Three-time champ keeps disease at bay
Mississauga News - October 29th, 2005
RADHIKA PANJWANI - Staff
In the business of beauty, cancer is an unwelcome intruder.
Carolyn Nikkanen, 48, knows too well that having to beat cancer three times is three times too many.
A former model, Nikkanen’s honed instincts seek flawlessness and perfection of the body.
Yet despite losing a breast to cancer, hair to chemotherapy and her uterus to hysterectomy, she didn’t feel any “less a woman.” She did before, but not anymore.
“I like who I am now, more than who I was,” she said. “It (cancer) has created an awareness and I am in tune with myself.”
This inner strength and quiet contemplation is the result of experiencing pain, loss, anger and every conceivable emotion, over and over. With October being Breast Cancer Awareness Month, Nikkanen believes her battles and triumphs can inspire others who are faced with similar health issues.
Nikkanen’s life altered when, one day when when undressing she noticed a lump in her left breast. She was a 35-year-old single mom raising two daughters at the time.
She remembers going in for a mammogram, a subsequent biopsy and the horror of realizing that life was indeed fragile.
The result of the biopsy revealed she was in the initial stages of cancer.

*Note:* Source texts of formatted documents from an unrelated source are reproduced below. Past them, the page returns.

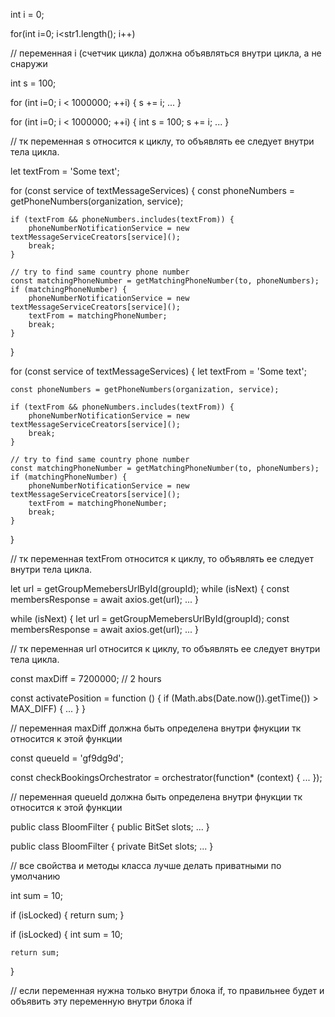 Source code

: int i = 0;

for(int i=0; i<str1.length(); i++) 

// переменная i (счетчик цикла) должна объявляться внутри цикла, а не снаружи

int s = 100;

for (int i=0; i < 1000000; ++i) {
    s += i;
    ...
}

for (int i=0; i < 1000000; ++i) {
    int s = 100;
    s += i;
    ...
}

// тк переменная s относится к циклу, то объявлять ее следует внутри тела цикла.

let textFrom = 'Some text';

for (const service of textMessageServices) {
    const phoneNumbers = getPhoneNumbers(organization, service);

    if (textFrom && phoneNumbers.includes(textFrom)) {
        phoneNumberNotificationService = new textMessageServiceCreators[service]();
        break;
    }

    // try to find same country phone number
    const matchingPhoneNumber = getMatchingPhoneNumber(to, phoneNumbers);
    if (matchingPhoneNumber) {
        phoneNumberNotificationService = new textMessageServiceCreators[service]();
        textFrom = matchingPhoneNumber;
        break;
    }
}

for (const service of textMessageServices) {
    let textFrom = 'Some text';

    const phoneNumbers = getPhoneNumbers(organization, service);

    if (textFrom && phoneNumbers.includes(textFrom)) {
        phoneNumberNotificationService = new textMessageServiceCreators[service]();
        break;
    }

    // try to find same country phone number
    const matchingPhoneNumber = getMatchingPhoneNumber(to, phoneNumbers);
    if (matchingPhoneNumber) {
        phoneNumberNotificationService = new textMessageServiceCreators[service]();
        textFrom = matchingPhoneNumber;
        break;
    }
}

// тк переменная textFrom относится к циклу, то объявлять ее следует внутри тела цикла.

let url = getGroupMemebersUrlById(groupId);
while (isNext) {
    const membersResponse = await axios.get(url);
    ...
}

while (isNext) {
    let url = getGroupMemebersUrlById(groupId);
    const membersResponse = await axios.get(url);
    ...
}

// тк переменная url относится к циклу, то объявлять ее следует внутри тела цикла.

const maxDiff = 7200000; // 2 hours

const activatePosition = function () {
    if (Math.abs(Date.now()).getTime()) > MAX_DIFF) {
        ...
    }
}

// переменная maxDiff должна быть определена внутри фнукции тк относится к этой функции

const queueId = 'gf9dg9d';

const checkBookingsOrchestrator = orchestrator(function* (context) {
    ...
});

// переменная queueId должна быть определена внутри фнукции тк относится к этой функции

public class BloomFilter {
  public BitSet slots;
  ...
}

public class BloomFilter {
  private BitSet slots;
  ...
}

// все свойства и методы класса лучше делать приватными по умолчанию

int sum = 10;

if (isLocked) {
    return sum;
}

if (isLocked) {
    int sum = 10;

    return sum;
}

// если переменная нужна только внутри блока if, то правильнее будет и объявить эту переменную внутри блока if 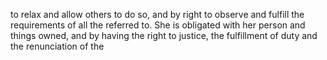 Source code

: to relax and allow others to do so, and by right to observe and fulfill the requirements of all the referred to. She is obligated with her person and things owned, and by having the right to justice, the fulfillment of duty and the renunciation of the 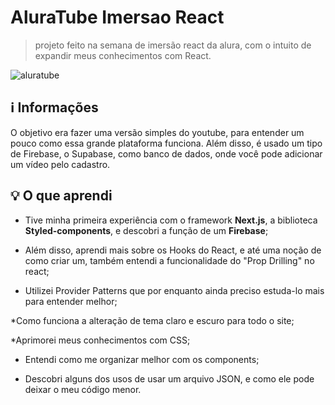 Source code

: # AluraTube Imersao React

> projeto feito na semana de imersão react da alura, com o intuito de expandir meus conhecimentos com React.

![aluratube](https://user-images.githubusercontent.com/108198338/204895642-a208bef1-988f-4391-adc9-2b433c0d6cd9.png)

## ℹ️ Informações
O objetivo era fazer uma versão simples do youtube, para entender um pouco como essa grande plataforma funciona. Além disso, é usado um tipo de Firebase, o Supabase, como banco de dados, onde você pode adicionar um vídeo pelo cadastro.


## 💡 O que aprendi
 * Tive minha primeira experiência com o framework **Next.js**, a biblioteca **Styled-components**, e descobri a função de um **Firebase**;
 
 * Além disso, aprendi mais sobre os Hooks do React, e até uma noção de como criar um, também entendi a funcionalidade do "Prop Drilling" no react;
 
 * Utilizei Provider Patterns que por enquanto ainda preciso estuda-lo mais para entender melhor;
 
 *Como funciona a alteração de tema claro e escuro para todo o site;
 
 *Aprimorei meus conhecimentos com CSS;
 
 * Entendi como me organizar melhor com os components;
 
 * Descobri alguns dos usos de usar um arquivo JSON, e como ele pode deixar o meu código menor.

“When I was sitting in the doctor’s office, I felt like I was in a movie and that I was above my body watching,” she said. “It was as if I left my body and wasn’t there.”
She underwent a mastectomy and six months later opted for an implant. And then once again during a self-examination of the breast she found another lump. This time, the cancer had spread to her lymph nodes, she was in stage two.
The doctor suggested chemotherapy and Nikkanen was warned she would lose her hair.
“Actually, the idea of losing my hair devastated me more than the chemo,” she said. “I was a single mom and I kept thinking, how could this be happening?”
Nikkanen survived chemotherapy and its side-effects and gamely opted for a wig.
“Sometimes at night, when I was alone, I would look into the mirror and cry, my God, I am sick, I have cancer,” she said. “And in the daytime, I would put my makeup and wig on and then I would go to work, even if I didn’t feel like going. It was my work that kept me going.”
In retrospect, Nikkanen thinks if she hadn’t discovered the first lump in time, she would have lost the battle to cancer.
“My advice to women is: even if you are young, examine your breasts regularly. Women have to be aware and in tune with their own bodies.”
Life was getting into some semblance of normalcy, when in 2000, she noticed a lump yet again, this time in the scar tissue.
Nikkanen underwent surgery to remove the malignant tissue and was prescribed Tamoxifen, an anti-cancer drug.
It has been five years of cancer-free existence, but the apprehension bubbles ever so gently under the surface.
“The fear that you live with when you’re diagnosed with cancer never totally goes away,” she said.
Nikkanen is a businesswoman who owns a string of enterprises such as Carolyn’s Model and Talent Agency Ltd,. Carolyn’s Kidz and Studio Talent Mgt. She is the spokesperson for the Canadian Cancer Society and volunteers for Look Good, Feel Better, an organization that teaches women the art of make-up and grooming while being diagnosed with cancer.
“I have to say to anybody going through cancer, it is not the end of the world,” Nikkanen said. “It can be beaten. I am the example. I really believe, the mind has something to do with it.”